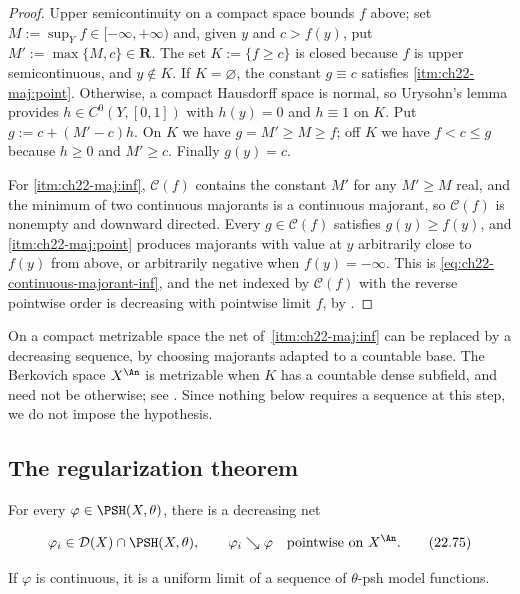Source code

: \begin{proof}
Upper semicontinuity on a compact space bounds $f$ above; set
$M:=\sup_Yf\in[-\infty,+\infty)$ and, given $y$ and $c>f(y)$, put
$M':=\max\{M,c\}\in\mathbf R$.  The set $K:=\{f\geq c\}$ is closed
because $f$ is upper semicontinuous, and $y\notin K$.  If
$K=\varnothing$, the constant $g\equiv c$ satisfies
\cref{itm:ch22-maj:point}.  Otherwise, a compact Hausdorff space is normal,
so Urysohn's lemma provides $h\in C^0(Y,[0,1])$ with $h(y)=0$ and
$h\equiv1$ on $K$.  Put $g:=c+(M'-c)h$.  On $K$ we have
$g=M'\geq M\geq f$; off $K$ we have $f<c\leq g$ because $h\geq0$ and
$M'\geq c$.  Finally $g(y)=c$.

For \cref{itm:ch22-maj:inf}, $\mathcal C(f)$ contains the constant $M'$
for any $M'\geq M$ real, and the minimum of two continuous majorants is a
continuous majorant, so $\mathcal C(f)$ is nonempty and downward directed.
Every $g\in\mathcal C(f)$ satisfies $g(y)\geq f(y)$, and
\cref{itm:ch22-maj:point} produces majorants with value at $y$ arbitrarily
close to $f(y)$ from above, or arbitrarily negative when
$f(y)=-\infty$.  This is \eqref{eq:ch22-continuous-majorant-inf}, and the
net indexed by $\mathcal C(f)$ with the reverse pointwise order is
decreasing with pointwise limit $f$, by
.
\end{proof}

\begin{remark}
\label{rem:ch22-majorant-net-not-sequence}
On a compact metrizable space the net of
\,\cref{itm:ch22-maj:inf} can be replaced
by a decreasing sequence, by choosing majorants adapted to a countable base.
The Berkovich space $X^{\An}$ is metrizable when $K$ has a countable
dense subfield, and need not be otherwise; see
.  Since nothing below requires a
sequence at this step, we do not impose the hypothesis.
\end{remark}

\subsection{The regularization theorem}

\begin{theorem}\label{thm:bfj-decreasing-regularization}
For every $\varphi\in\PSH(X,\theta)$, there is a decreasing net

\[
              \varphi_i\in\mathcal D(X)\cap\PSH(X,\theta),
              \qquad
              \varphi_i\searrow\varphi
              \quad\text{pointwise on }X^{\An}.
\tag{22.75}\label{eq:ch22-decreasing-regularization}
\]

If $\varphi$ is continuous, it is a uniform limit of a sequence of
$\theta$-psh model functions.
\end{theorem}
★ ★ ★
Action item - Reproduce only the lines from the first line of the listing above up to and including the line that holds "constant $g\equiv c$ satisfies". Omit the pictures.

Response area -
Source code

: \begin{proof}
Upper semicontinuity on a compact space bounds $f$ above; set
$M:=\sup_Yf\in[-\infty,+\infty)$ and, given $y$ and $c>f(y)$, put
$M':=\max\{M,c\}\in\mathbf R$.  The set $K:=\{f\geq c\}$ is closed
because $f$ is upper semicontinuous, and $y\notin K$.  If
$K=\varnothing$, the constant $g\equiv c$ satisfies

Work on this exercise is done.